By Main Thing contributor Chuck Frost
One of the more humorous songs of my childhood was Mac Davis’ “Oh Lord It’s Hard To Be Humble”:
Oh Lord it’s hard to be humble when you’re perfect in every way.
I can’t wait to look in the mirror, cause I get better looking each day.
Oh Lord it’s hard to be humble, but I’m doing the best that I can.
We often misunderstand humility. We think humility is about understating or even downgrading our own gifts and abilities.
When I was younger, one of my pastors told me that he believed true humility was an honest assessment of what gifts you have and the willingness to step forward to use them when needed. It is also the restraint we show by not stepping forward when others among us are more gifted in a particular area.
Based on her study of the early desert monks, Roberta Bondi puts it this way: “Cultivating humility also means that we will begin to stop measuring ourselves continually against others…. Having humility will mean that we will have no particular desire to do better than others, and we will not care if someone else does better than we.” (To Love As God Loves, 1987)
Thinking of humility this way, we see that it connects to envy, pride, and even patience – and it’s quite a challenging virtue as Mr. Davis wryly sung.
But it’s okay not to be the best at something.
It’s okay if someone is more “successful” than we are or whose gifts get a bigger audience.
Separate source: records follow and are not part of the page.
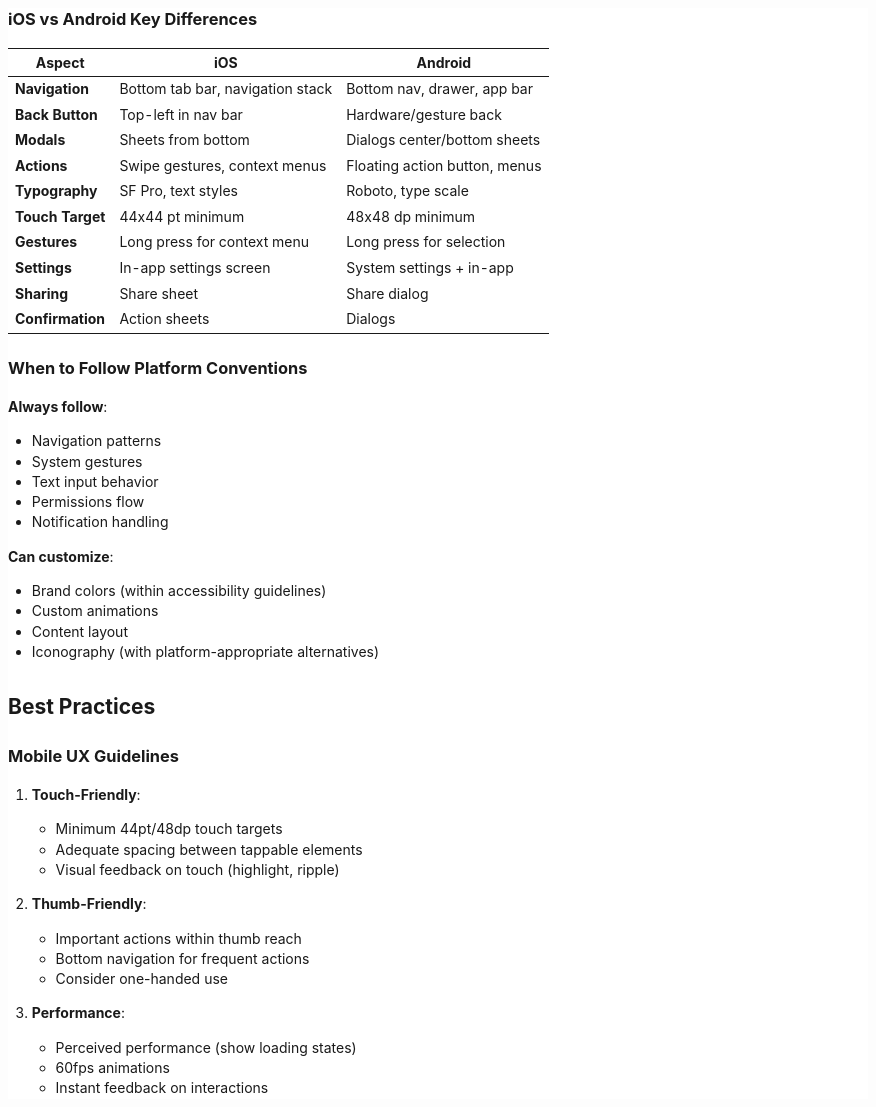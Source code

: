 ### iOS vs Android Key Differences

| Aspect | iOS | Android |
|--------|-----|---------|
| **Navigation** | Bottom tab bar, navigation stack | Bottom nav, drawer, app bar |
| **Back Button** | Top-left in nav bar | Hardware/gesture back |
| **Modals** | Sheets from bottom | Dialogs center/bottom sheets |
| **Actions** | Swipe gestures, context menus | Floating action button, menus |
| **Typography** | SF Pro, text styles | Roboto, type scale |
| **Touch Target** | 44x44 pt minimum | 48x48 dp minimum |
| **Gestures** | Long press for context menu | Long press for selection |
| **Settings** | In-app settings screen | System settings + in-app |
| **Sharing** | Share sheet | Share dialog |
| **Confirmation** | Action sheets | Dialogs |

### When to Follow Platform Conventions

**Always follow**:
- Navigation patterns
- System gestures
- Text input behavior
- Permissions flow
- Notification handling

**Can customize**:
- Brand colors (within accessibility guidelines)
- Custom animations
- Content layout
- Iconography (with platform-appropriate alternatives)

## Best Practices

### Mobile UX Guidelines

1. **Touch-Friendly**:
   - Minimum 44pt/48dp touch targets
   - Adequate spacing between tappable elements
   - Visual feedback on touch (highlight, ripple)

2. **Thumb-Friendly**:
   - Important actions within thumb reach
   - Bottom navigation for frequent actions
   - Consider one-handed use

3. **Performance**:
   - Perceived performance (show loading states)
   - 60fps animations
   - Instant feedback on interactions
God has not called any of us to be the best or successful as those concepts are often defined by the world. God has called us to discover and use what he has given us. And no matter how small our gifts may seem in the eyes of the world or even our own eyes, we are asked to humbly step forward and offer them to the Lord.
Chuck Frost is Pastoral Associate at St. Andrew’s Catholic Church in Roanoke, Virginia.